基于压缩感知尺度自适应的多示例交通目标跟踪算法

针对大多数跟踪算法对车辆等交通目标在行驶过程中的尺度变化、姿态变化的适应性差及在跟踪过程中使用固定尺度的跟踪框，导致所构造的目标模板包含大量背景信息，引起跟踪漂移甚至丢失的问题，提出一种基于压缩感知理论与超像素目标性度量的尺度自适应多示例交通目标跟踪算法，该算法首先利用压缩感知理论对多示例学习中的特征维数进行降维，减少算法计算的复杂度。其次，采用超像素目标性度量进行局部尺度自适应调整，解决多示例跟踪算法中的尺度适应问题。此外，引入基于目标判别机制的分类器更新，利用连续帧中目标的相似性判断跟踪目标是否存在遮挡或漂移问题。依据目标判别的结果，实现变学习率的分类器参数更新。试验结果表明：该方法具有较高的跟踪精度和良好的跟踪鲁棒性，在车辆目标发生遮挡、尺度变化、三维旋转等情况时均能较好地跟踪目标，通过对不同的交通视频序列进行测试，算法的平均中心位置误差远小于对比算法，仅为3.92像素，其对比算法CT跟踪、MIL跟踪及WMIL跟踪算法的平均位置误差分别为56.96像素、35.36像素及58.54像素，平均重叠率达80.1%，较CT跟踪、MIL跟踪及WMIL跟踪算法分别高44.9%、45.3%和45%，满足智能交通监控的实际需求。
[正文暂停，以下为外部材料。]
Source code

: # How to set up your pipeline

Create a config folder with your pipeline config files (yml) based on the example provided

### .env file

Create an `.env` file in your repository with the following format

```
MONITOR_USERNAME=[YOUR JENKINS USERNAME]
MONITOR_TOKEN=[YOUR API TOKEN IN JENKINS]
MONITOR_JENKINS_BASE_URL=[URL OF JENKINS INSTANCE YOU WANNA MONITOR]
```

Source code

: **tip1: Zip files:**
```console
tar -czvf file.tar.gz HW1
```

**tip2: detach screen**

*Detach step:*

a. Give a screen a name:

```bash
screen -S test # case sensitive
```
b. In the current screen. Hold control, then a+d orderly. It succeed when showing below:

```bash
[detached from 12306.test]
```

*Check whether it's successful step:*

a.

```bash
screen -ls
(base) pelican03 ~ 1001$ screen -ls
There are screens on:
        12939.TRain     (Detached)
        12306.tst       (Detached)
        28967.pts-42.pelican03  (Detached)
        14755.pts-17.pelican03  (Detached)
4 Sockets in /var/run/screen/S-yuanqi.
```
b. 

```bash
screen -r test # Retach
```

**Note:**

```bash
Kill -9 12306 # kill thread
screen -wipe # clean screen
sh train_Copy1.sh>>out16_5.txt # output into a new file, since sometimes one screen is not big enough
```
Traffic Target Tracking Algorithm Based on Scale Adaptive Multiple Instance Learning with Compressive Sensing

This paper aims to solve the problem that most existing tracking algorithms have poor adaptability in the process of tracking a traffic target with scale and pose changes and use a fixed-size tracking box to track the target, which results in the target template containing a lot of background information and causing tracking drift or failure. In this paper, a traffic target tracking algorithm based on scale adaptive multiple instance learning with compressive sensing theory and a superpixel objectness measure is proposed. Firstly, compressive sensing theory is used to reduce the feature dimension in multiple instance learning, thus reducing the computational complexity of the algorithm. Secondly, local scale adaptive adjustment is carried out by using the superpixel objectness measure to solve the scale adaptation problem in the multiple instance tracking algorithm. In addition, a target identification mechanism with variable learning rate is introduced to update the classifier parameters, and the occlusion or drift of the tracked target is judged by the similarity of the target in the continuous frame. According to the result of target identification, the classifier parameters are updated with the variable learning rate. The experimental results show that the proposed tracking algorithm has good robustness and high tracking accuracy under complex environments with vehicle occlusion, scale change, and three-dimensional rotation. Compared with CT, MIL, and WMIL trackers for the test traffic video sequences, the average center position error in test videos is far smaller, at only 3.92 pixels; the error in CT, MIL, and WMIL is 56.96 pixels, 35.36 pixels, and 58.54 pixels, respectively. The average overlap rate of the proposed method is 80.1%, while that of CT, MIL, and WMIL is 44.9%, 45.3%, and 45%, respectively, which meets the real application of intelligent traffic monitoring.